2014: There was a girl in my science class that sat two rows in front of me. She has long, flowy black hair, she talks to everyone and all the teachers love her. I thought to myself, I want to be her. Me, with my awkward bangs my mom cut for me and the two Naruto figurines I have in my room and my smelly Chinese lunch.

June 26, 2015: I scrolled past a Facebook video with two women holding hands and kissing, and the caption that the United States of America just legalized same-sex marriage. I closed Facebook and tried to forget about it.

September 2016: I asked my mother to cut my hair – I hated brushing the thick mass of it every morning, having it blown into my face and blocking my sight when I’m swimming. She sheared sections of it off until my hair barely reached my neck, and I have never felt as light.

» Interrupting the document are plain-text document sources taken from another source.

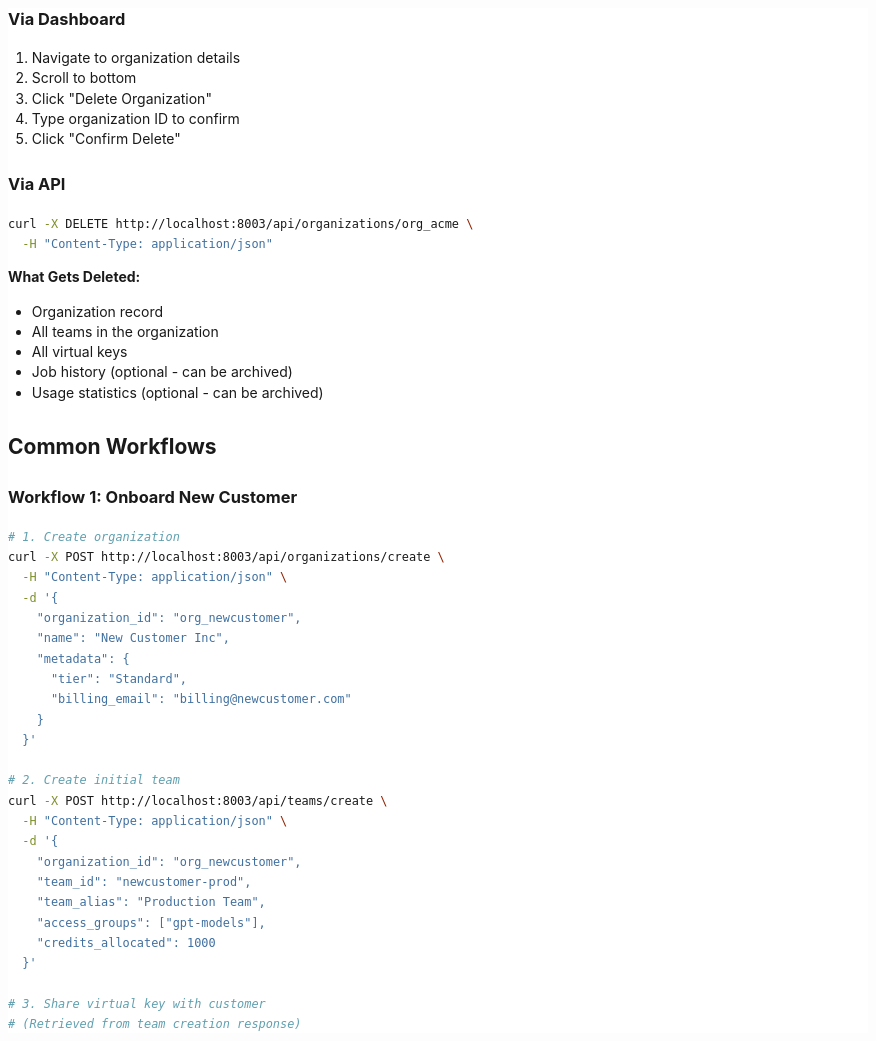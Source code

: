 ### Via Dashboard

1. Navigate to organization details
2. Scroll to bottom
3. Click "Delete Organization"
4. Type organization ID to confirm
5. Click "Confirm Delete"

### Via API

```bash
curl -X DELETE http://localhost:8003/api/organizations/org_acme \
  -H "Content-Type: application/json"
```

**What Gets Deleted:**
- Organization record
- All teams in the organization
- All virtual keys
- Job history (optional - can be archived)
- Usage statistics (optional - can be archived)

## Common Workflows

### Workflow 1: Onboard New Customer

```bash
# 1. Create organization
curl -X POST http://localhost:8003/api/organizations/create \
  -H "Content-Type: application/json" \
  -d '{
    "organization_id": "org_newcustomer",
    "name": "New Customer Inc",
    "metadata": {
      "tier": "Standard",
      "billing_email": "billing@newcustomer.com"
    }
  }'

# 2. Create initial team
curl -X POST http://localhost:8003/api/teams/create \
  -H "Content-Type: application/json" \
  -d '{
    "organization_id": "org_newcustomer",
    "team_id": "newcustomer-prod",
    "team_alias": "Production Team",
    "access_groups": ["gpt-models"],
    "credits_allocated": 1000
  }'

# 3. Share virtual key with customer
# (Retrieved from team creation response)
```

October 2016: I shave the rest of my hair off. The undercut is patchy and there are tufts sticking out at the back of my head where I couldn’t see. When I tried to push down on the top the longest strand barely reaches my eyebrows.

February 2017: I was walking with my friend to her house with her backpack in my hand and her hand in my pocket. We linked arms with each other. As an old lady walked past us, she cooed, “Oh, what a sweet boyfriend you have!”

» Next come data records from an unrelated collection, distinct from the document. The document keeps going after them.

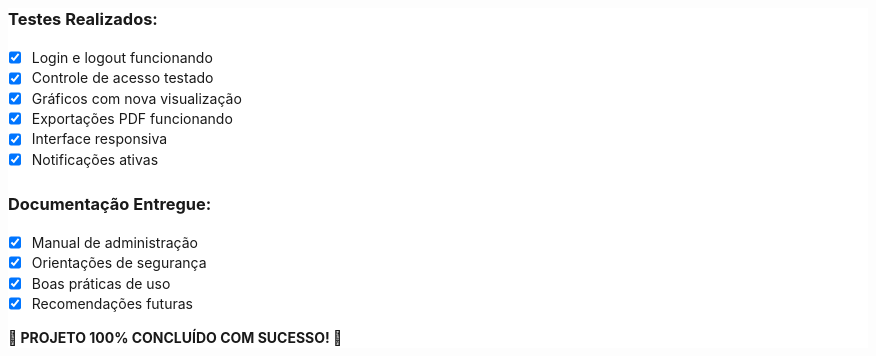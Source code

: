 ### **Testes Realizados:**
- [x] Login e logout funcionando
- [x] Controle de acesso testado
- [x] Gráficos com nova visualização
- [x] Exportações PDF funcionando
- [x] Interface responsiva
- [x] Notificações ativas

### **Documentação Entregue:**
- [x] Manual de administração
- [x] Orientações de segurança
- [x] Boas práticas de uso
- [x] Recomendações futuras

**🎉 PROJETO 100% CONCLUÍDO COM SUCESSO! 🎉**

“Oh no, we are just friends haha!” she exclaimed. I laughed awkwardly and don’t say anything. She kept her elbows linked with mine, but I returned her backpack to her.

July 2017: There was this one girl at work. She has short floppy brown hair, swims in the North York Aquatic Club, likes dogs and always laughs with me when I get thrown in the pool by the other instructors.

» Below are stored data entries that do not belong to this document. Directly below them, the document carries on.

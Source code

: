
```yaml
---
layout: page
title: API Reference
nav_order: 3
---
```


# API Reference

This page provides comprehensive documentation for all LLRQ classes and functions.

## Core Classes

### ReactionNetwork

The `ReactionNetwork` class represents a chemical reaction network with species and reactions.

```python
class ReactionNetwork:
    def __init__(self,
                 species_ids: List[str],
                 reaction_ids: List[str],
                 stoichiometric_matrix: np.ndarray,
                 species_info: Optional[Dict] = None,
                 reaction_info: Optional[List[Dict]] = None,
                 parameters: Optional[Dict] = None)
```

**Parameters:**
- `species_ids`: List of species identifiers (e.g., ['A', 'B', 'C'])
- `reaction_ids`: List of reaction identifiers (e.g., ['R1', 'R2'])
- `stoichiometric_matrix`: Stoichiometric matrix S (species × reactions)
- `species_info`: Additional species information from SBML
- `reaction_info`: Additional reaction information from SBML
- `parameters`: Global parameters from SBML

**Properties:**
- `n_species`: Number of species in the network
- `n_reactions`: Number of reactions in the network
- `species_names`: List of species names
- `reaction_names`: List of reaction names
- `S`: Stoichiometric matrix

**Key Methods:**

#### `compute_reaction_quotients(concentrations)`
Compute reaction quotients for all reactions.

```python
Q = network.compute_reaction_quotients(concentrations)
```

August 2017: We went to see Spiderman: Homecoming after work, and in the darkness of the last row she put her head on my shoulders and tangled her legs with mine. She held my hand until the movie ended. We didn’t talk about it, and I went home and told my mom there was an accident at work and I had to stay behind to write the incident report.

June 2018: We went to prom together, but sat a whole world apart where I couldn’t hold her hand and I introduced her to my friends as a friend from work. She asked for our photos the next day, and I had to scroll past all the pictures with my friends to find a few of hers. She doesn’t reply.

January 2019: I text my friends asking where I should take this one really pretty girl out – how do I text her, and does she like me – and what does this text mean.

And today on March 25, 2019, I woke up 25 minutes before my 8:30am lecture, took two steps into my walk-in closet at Saugeen-Maitland Hall in Western University, and comes out of the closet with a jean jacket. I ran outside with a Yakult in one hand and a pineapple bun in the other and made it to the lecture with two minutes to spare. My Spotify playlist full of last century’s Chinese pop music starts playing, and I quickly shut it off so the professor won’t call me out for disturbing the class. I close my WeChat conversation with my childhood friend where we were planning our trip around China this summer and click save on my director slide deck for Western’s Chinese Students’ Association. The lecture starts.

It’s a day like any other.

Nine years ago, I didn’t think all this was possible– I didn’t think that I would be writing the most honest and revealing blog post about myself in English. I didn’t think that I will be laughing along with my international roommate who just came to Canada from Nanjing seven months ago while watching her Chinese TikTok videos. Nor did I ever think that I would complain to my mom casually – “Mom, when am I ever going to get a girlfriend” – as easily as her asking me three years ago about when I’m going to find a nice Asian boyfriend. Never did I ever think that I will hang a Pride flag above my bed and invite friends I only knew a few months into my room.

But times have changed, you know. We grew up and you evolved into me. Our culture isn’t something to hide behind a pretense of liking Lunchables, Taylor Swift and One Direction anymore (not that there was anything wrong with us liking those things all those years ago). There isn’t anything wrong with wanting to see more people like Amber Liu, Hayley Kiyoko and Angelababy in movies and TV Shows easily accessible here in Canada.

And finally, I just wanted to tell you that it gets better. I promise.